Data Structures in Python

international students learning python

Ultimate Guide to Data Structures in Python

Data structures can hold multiple values such as numbers, letters, characters even lists. In programming the most common data structure is the array and this is also the primary data structure in python although it is called a list.

We explain the wide range of data structures in python and in computer science. Normally online videos or texts cover the same material, such as for job interviews, but we want to present something a bit more interesting.

This article goes from beginner to advanced so the early parts will be of interest to readers new to python, whilst the later parts should be of interest to anyone wishing to learn about data structures and how python works.

There are built-in data structures in python like sets, tuples and dictionaries, and strings contain multiple characters. We compare these to lists.

In computer science we use data structures like stacks, queues, priority queues, hash tables and linked lists. These are often implemented using lists or a built-in function in python.

We also have more complex data structures in computer science such as types of trees or graphs.

Python is also great for data science where we use types of array data structures like numpy arrays and series in pandas. We also have data frames, a table-like data structure consisting of multiple series in pandas.

There are also other types of built in options in python such as collections.

Finally, in most universities we study data structures with algorithms. These consist mainly of search-based or sorting algorithms. As efficiency and complexity are concerns we need to have some understanding of these for our data structures.

So how we store and access values, and how this is affected both in memory and time, is a concern for the data structure and the common operations applied to it, such as find, select, update, insert and delete.

This is an extensive amount of material and you may find it a valuable reference in future studies. Please familiarize yourself with the table of contents and the links to the various sections.

Python Data Structures

There are built-in data structures in python called lists, sets, tuples and dictionaries, in addition to strings that hold multiple characters.

Other data structures can be created using lists, are available in a python library that can be added to your python code using import, or, can be created using python code involving  classes and methods.

To begin we will look at the main python data structures, initially in a easy-to-understand manner suitable for beginners, and then progress to more detail on how lists work for example.

Other data structures in computer science, data science and in python will follow below.

Lists in Python for beginners

The most common data structure in python is the list, that stores multiple values in the same way a list does in real life and is similar to arrays in other programming languages.

If you are a beginner then lists can be used in most of your programs when you need to store more than one item. Lists allow items to be easily added, updated, deleted, accessed and printed.

Lets see a simple list with numbers 1 to 5.

12345

A list can be considered a series of boxes that can contain values. Now lets see how we can perform actions on the list below.

We give the list a name (e.g. my_list) and assign the name to the list by using the equals sign and the list in square brackets, with the values separated by commas.
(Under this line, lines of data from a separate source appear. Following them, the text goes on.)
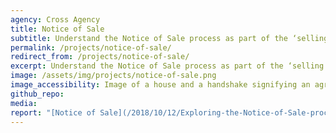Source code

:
 ```yaml
---
agency: Cross Agency
title: Notice of Sale
subtitle: Understand the Notice of Sale process as part of the ‘selling and buying a property’ life event and potential improvements for people and agencies involved.
permalink: /projects/notice-of-sale/
redirect_from: /projects/notice-of-sale/
excerpt: Understand the Notice of Sale process as part of the ‘selling and buying a property’ life event and potential improvements for people and agencies involved.
image: /assets/img/projects/notice-of-sale.png
image_accessibility: Image of a house and a handshake signifying an agreement.
github_repo:
media:
report: "[Notice of Sale](/2018/10/12/Exploring-the-Notice-of-Sale-process/)"
---
```


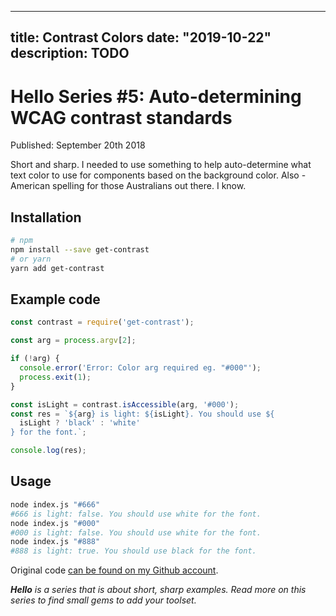 
---
title: Contrast Colors
date: "2019-10-22"
description: TODO
---

# Hello Series #5: Auto-determining WCAG contrast standards

Published: September 20th 2018

Short and sharp. I needed to use something to help auto-determine what text color to use for components based on the background color. Also - American spelling for those Australians out there. I know.

## Installation

```bash
# npm
npm install --save get-contrast
# or yarn
yarn add get-contrast
```

## Example code

```javascript
const contrast = require('get-contrast');

const arg = process.argv[2];

if (!arg) {
  console.error('Error: Color arg required eg. "#000"');
  process.exit(1);
}

const isLight = contrast.isAccessible(arg, '#000');
const res = `${arg} is light: ${isLight}. You should use ${
  isLight ? 'black' : 'white'
} for the font.`;

console.log(res);
```

## Usage

```bash
node index.js "#666"
#666 is light: false. You should use white for the font.
node index.js "#000"
#000 is light: false. You should use white for the font.
node index.js "#888"
#888 is light: true. You should use black for the font.
```

Original code [can be found on my Github account](https://github.com/okeeffed/hello-contrast-ratio).

_**Hello** is a series that is about short, sharp examples. Read more on this series to find small gems to add your toolset._

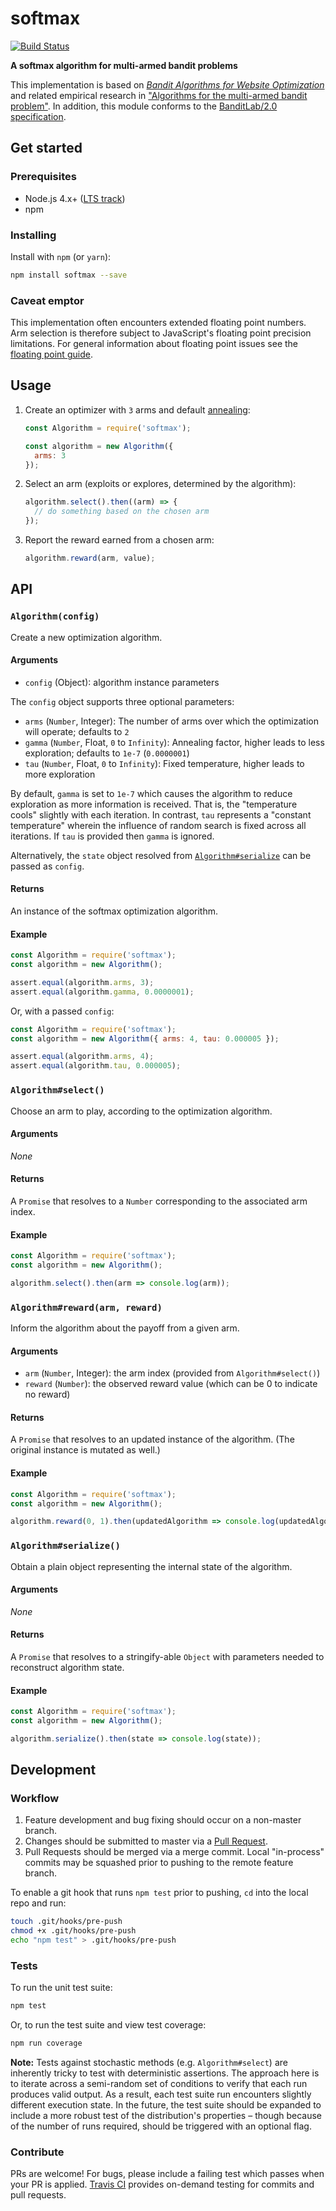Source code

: softmax
=======

[![Build Status](https://travis-ci.org/kurttheviking/softmax-js.svg)](https://travis-ci.org/kurttheviking/softmax-js)

**A softmax algorithm for multi-armed bandit problems**

This implementation is based on [<em>Bandit Algorithms for Website Optimization</em>](http://shop.oreilly.com/product/0636920027393.do) and related empirical research in ["Algorithms for the multi-armed bandit problem"](http://www.cs.mcgill.ca/~vkules/bandits.pdf). In addition, this module conforms to the [BanditLab/2.0 specification](https://github.com/kurttheviking/banditlab-spec/releases).


## Get started

### Prerequisites

- Node.js 4.x+ ([LTS track](https://github.com/nodejs/LTS#lts-schedule1))
- npm

### Installing

Install with `npm` (or `yarn`):

```sh
npm install softmax --save
```

### Caveat emptor

This implementation often encounters extended floating point numbers. Arm selection is therefore subject to JavaScript's floating point precision limitations. For general information about floating point issues see the [floating point guide](http://floating-point-gui.de).


## Usage

1. Create an optimizer with `3` arms and default [annealing](https://en.wikipedia.org/wiki/Simulated_annealing):

    ```js
    const Algorithm = require('softmax');

    const algorithm = new Algorithm({
      arms: 3
    });
    ```

2. Select an arm (exploits or explores, determined by the algorithm):

    ```js
    algorithm.select().then((arm) => {
      // do something based on the chosen arm
    });
    ```

3. Report the reward earned from a chosen arm:

    ```js
    algorithm.reward(arm, value);
    ```


## API

### `Algorithm(config)`

Create a new optimization algorithm.

#### Arguments

- `config` (Object): algorithm instance parameters

The `config` object supports three optional parameters:

- `arms` (`Number`, Integer): The number of arms over which the optimization will operate; defaults to `2`
- `gamma` (`Number`, Float, `0` to `Infinity`): Annealing factor, higher leads to less exploration; defaults to `1e-7` (`0.0000001`)
- `tau` (`Number`, Float, `0` to `Infinity`): Fixed temperature, higher leads to more exploration

By default, `gamma` is set to `1e-7` which causes the algorithm to reduce exploration as more information is received. That is, the "temperature cools" slightly with each iteration. In contrast, `tau` represents a "constant temperature" wherein the influence of random search is fixed across all iterations. If `tau` is provided then `gamma` is ignored.

Alternatively, the `state` object resolved from [`Algorithm#serialize`](https://github.com/kurttheviking/softmax-js#algorithmserialize) can be passed as `config`.

#### Returns

An instance of the softmax optimization algorithm.

#### Example

```js
const Algorithm = require('softmax');
const algorithm = new Algorithm();

assert.equal(algorithm.arms, 3);
assert.equal(algorithm.gamma, 0.0000001);
```

Or, with a passed `config`:

```js
const Algorithm = require('softmax');
const algorithm = new Algorithm({ arms: 4, tau: 0.000005 });

assert.equal(algorithm.arms, 4);
assert.equal(algorithm.tau, 0.000005);
```

### `Algorithm#select()`

Choose an arm to play, according to the optimization algorithm.

#### Arguments

_None_

#### Returns

A `Promise` that resolves to a `Number` corresponding to the associated arm index.

#### Example

```js
const Algorithm = require('softmax');
const algorithm = new Algorithm();

algorithm.select().then(arm => console.log(arm));
```

### `Algorithm#reward(arm, reward)`

Inform the algorithm about the payoff from a given arm.

#### Arguments

- `arm` (`Number`, Integer): the arm index (provided from `Algorithm#select()`)
- `reward` (`Number`): the observed reward value (which can be 0 to indicate no reward)

#### Returns

A `Promise` that resolves to an updated instance of the algorithm. (The original instance is mutated as well.)

#### Example

```js
const Algorithm = require('softmax');
const algorithm = new Algorithm();

algorithm.reward(0, 1).then(updatedAlgorithm => console.log(updatedAlgorithm));
```

### `Algorithm#serialize()`

Obtain a plain object representing the internal state of the algorithm.

#### Arguments

_None_

#### Returns

A `Promise` that resolves to a stringify-able `Object` with parameters needed to reconstruct algorithm state.

#### Example

```js
const Algorithm = require('softmax');
const algorithm = new Algorithm();

algorithm.serialize().then(state => console.log(state));
```


## Development

### Workflow

1. Feature development and bug fixing should occur on a non-master branch.
2. Changes should be submitted to master via a [Pull Request](https://github.com/kurttheviking/softmax-js/compare).
3. Pull Requests should be merged via a merge commit. Local "in-process" commits may be squashed prior to pushing to the remote feature branch.

To enable a git hook that runs `npm test` prior to pushing, `cd` into the local repo and run:

```sh
touch .git/hooks/pre-push
chmod +x .git/hooks/pre-push
echo "npm test" > .git/hooks/pre-push
```

### Tests

To run the unit test suite:

```sh
npm test
```

Or, to run the test suite and view test coverage:

```sh
npm run coverage
```

**Note:** Tests against stochastic methods (e.g. `Algorithm#select`) are inherently tricky to test with deterministic assertions. The approach here is to iterate across a semi-random set of conditions to verify that each run produces valid output. As a result, each test suite run encounters slightly different execution state. In the future, the test suite should be expanded to include a more robust test of the distribution's properties &ndash; though because of the number of runs required, should be triggered with an optional flag.

### Contribute

PRs are welcome! For bugs, please include a failing test which passes when your PR is applied. [Travis CI](https://travis-ci.org/kurttheviking/softmax-js) provides on-demand testing for commits and pull requests.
Here is our new list

my_list = [20, 40, 5, 15, 20]

We will use this list in all the examples below, even after we add, update or delete elements, so that it is easier to understand each operation.

The list does not have to be in order, it can contain the same value more than once, and it does not have to be numbers, it could be strings, floating point numbers, a mixture of types or even mixed types.

List Operations

There are many list functions that can be applied to the list, lets start with the basic operations. To add an item to the list we use the append() function. This adds the new value to the end of the list.

To print the list in full we can simple use print with the list name in the brackets as we do with single variables.

my_list = [20, 40, 5, 15, 20]
my_list.append(25)
print(my_list)

output: [20, 40, 5, 15, 20, 25]

To access and update an element in the list we use the index. The index is a number that represents the position of a value in the list, such as how many boxes is it from the beginning.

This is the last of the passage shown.